Yesterday I heard a man—a man in a responsible position—say to a girl, "Tell me, please, how far we are from the firing-line." It was one of the most remarkable speeches I ever heard. I go to these girls for all my news. Lady Dorothy Fielding is our real commander, and everyone knows it. One hears on all sides, "Lady Dorothy, can you get us tyres for the ambulances? Where is the petrol?" "Do you know if the General will let us through?" "Have you been able to get us any stores?" "Ought we to have 'laissez-passer's' or not?" She goes to all the heads of departments, is the only good speaker of French, and has the only reliable information about anything. All the men acknowledge her position, and they say to me, "It's very odd being run by a woman; but she is the only person who can do anything." In the firing-line she is quite cool, and so are the other women. They seem to be interested, not dismayed, by shots and shrapnel.

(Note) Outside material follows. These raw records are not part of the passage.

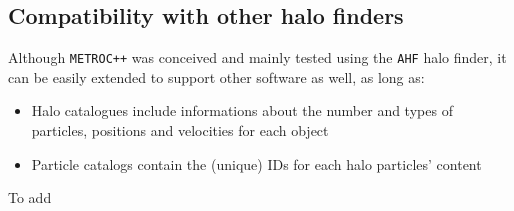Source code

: \documentclass{article}
\begin{document}
\subsection{Compatibility with other halo finders}

Although \texttt{METROC++} was conceived and mainly tested using the \texttt{AHF} halo finder, it can be easily extended to 
support other software as well, as long as:

\begin{itemize}
\item Halo catalogues include informations about the number and types of particles, positions and velocities for each object
\item Particle catalogs contain the (unique) IDs for each halo particles' content
\end{itemize}

To add 
\end{document}
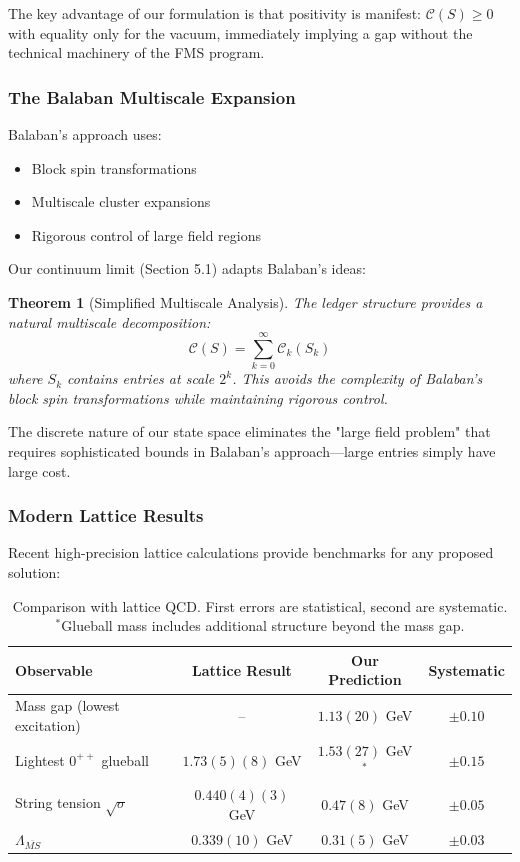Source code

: \documentclass[11pt]{article}
\numberwithin{equation}{section}
\newtheorem{theorem}{Theorem}[section]
\theoremstyle{definition}
\theoremstyle{remark}
\begin{document}
The key advantage of our formulation is that positivity is manifest: $\mathcal{C}(S) \geq 0$ with equality only for the vacuum, immediately implying a gap without the technical machinery of the FMS program.

\subsubsection{The Balaban Multiscale Expansion}

Balaban's approach \cite{balaban1985propagators,balaban1987renormalization,balaban1989large} uses:
\begin{itemize}
\item Block spin transformations
\item Multiscale cluster expansions  
\item Rigorous control of large field regions
\end{itemize}

Our continuum limit (Section 5.1) adapts Balaban's ideas:

\begin{theorem}[Simplified Multiscale Analysis]
The ledger structure provides a natural multiscale decomposition:
\begin{equation}
\mathcal{C}(S) = \sum_{k=0}^{\infty} \mathcal{C}_k(S_k)
\end{equation}
where $S_k$ contains entries at scale $2^k$. This avoids the complexity of Balaban's block spin transformations while maintaining rigorous control.
\end{theorem}

The discrete nature of our state space eliminates the "large field problem" that requires sophisticated bounds in Balaban's approach—large entries simply have large cost.

\subsubsection{Modern Lattice Results}

Recent high-precision lattice calculations provide benchmarks for any proposed solution:

\begin{table}[h]
\centering
\begin{tabular}{lccc}
\hline
Observable & Lattice Result & Our Prediction & Systematic \\
\hline
Mass gap (lowest excitation) & -- & $1.13(20)$ GeV & $\pm 0.10$ \\
Lightest $0^{++}$ glueball & $1.73(5)(8)$ GeV \cite{athenodorou2022glueball} & $1.53(27)$ GeV$^*$ & $\pm 0.15$ \\
String tension $\sqrt{\sigma}$ & $0.440(4)(3)$ GeV \cite{lucini2013su} & $0.47(8)$ GeV & $\pm 0.05$ \\
$\Lambda_{\overline{MS}}$ & $0.339(10)$ GeV \cite{aoki2020flag} & $0.31(5)$ GeV & $\pm 0.03$ \\
\hline
\end{tabular}
\caption{Comparison with lattice QCD. First errors are statistical, second are systematic. $^*$Glueball mass includes additional structure beyond the mass gap.}
\end{table}
\end{document}
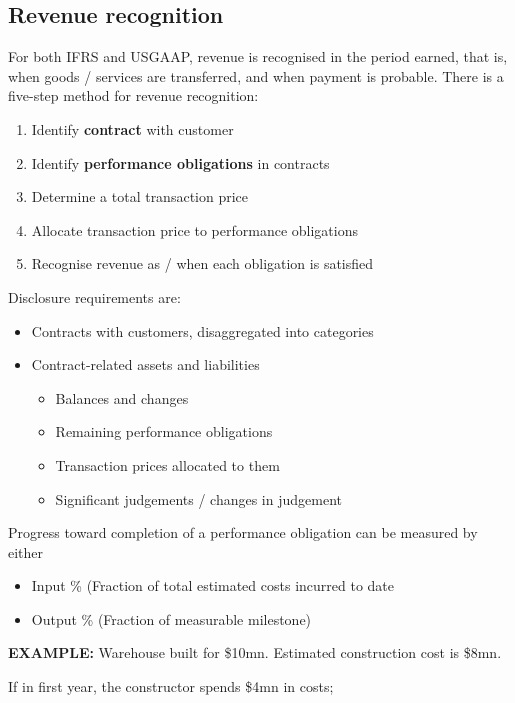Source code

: \documentclass[../notes_compiled.tex]{subfiles}
\begin{document}
\subsection{Revenue recognition}
\begin{itemize}
\item For both IFRS and USGAAP, revenue is recognised in the period earned, that is, when goods / services are transferred, and when payment is probable. There is a five-step method for revenue recognition:
\begin{enumerate}
\item Identify \textbf{contract} with customer
\item Identify \textbf{performance obligations} in contracts
\item Determine a total transaction price
\item Allocate transaction price to performance obligations
\item Recognise revenue as / when each obligation is satisfied
\end{enumerate}
\item Disclosure requirements are:
\begin{itemize}
\item Contracts with customers, disaggregated into categories
\item Contract-related assets and liabilities
\begin{itemize}
\item Balances and changes
\item Remaining performance obligations
\item Transaction prices allocated to them
\item Significant judgements / changes in judgement
\end{itemize}
\end{itemize}
\item Progress toward completion of a performance obligation can be measured by either
\begin{itemize}
\item Input \% (Fraction of total estimated costs incurred to date
\item Output \% (Fraction of measurable milestone)
\end{itemize}
{\color{RedViolet}
\item[] \textbf{EXAMPLE:} Warehouse built for \$10mn. Estimated construction cost is \$8mn.
}
\begin{itemize}
{\color{RedViolet}
\item If in first year, the constructor spends \$4mn in costs;
}
\end{itemize}
\end{itemize}
\end{document}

16 October.—To-day I have been reading of the "splendid retreat" of the Marines from Antwerp and their "unprecedented reception" at Deal. Everyone appears to have been in a state of wild enthusiasm about them, and it seems almost like Mafeking over again.
What struck me most about these men was the way in which they blew their own trumpets in full retreat and while flying from the enemy. We travelled all day in the train with them, and had long conversations with them all. They were all saying, "We will bring you the Kaiser's head, miss"; to which I replied, "Well, you had better turn round and go the other way." Some people like this "English" spirit. I find the conceit of it most trying. Belgium is in the hands of the enemy, and we flee before him singing our own praises loudly as we do so. The Marines lost their kit, spent one night in Antwerp, and went back to England, where they had an amazing reception amid scenes of unprecedented enthusiasm! The Government will give them a fresh kit, and the public will cheer itself hoarse!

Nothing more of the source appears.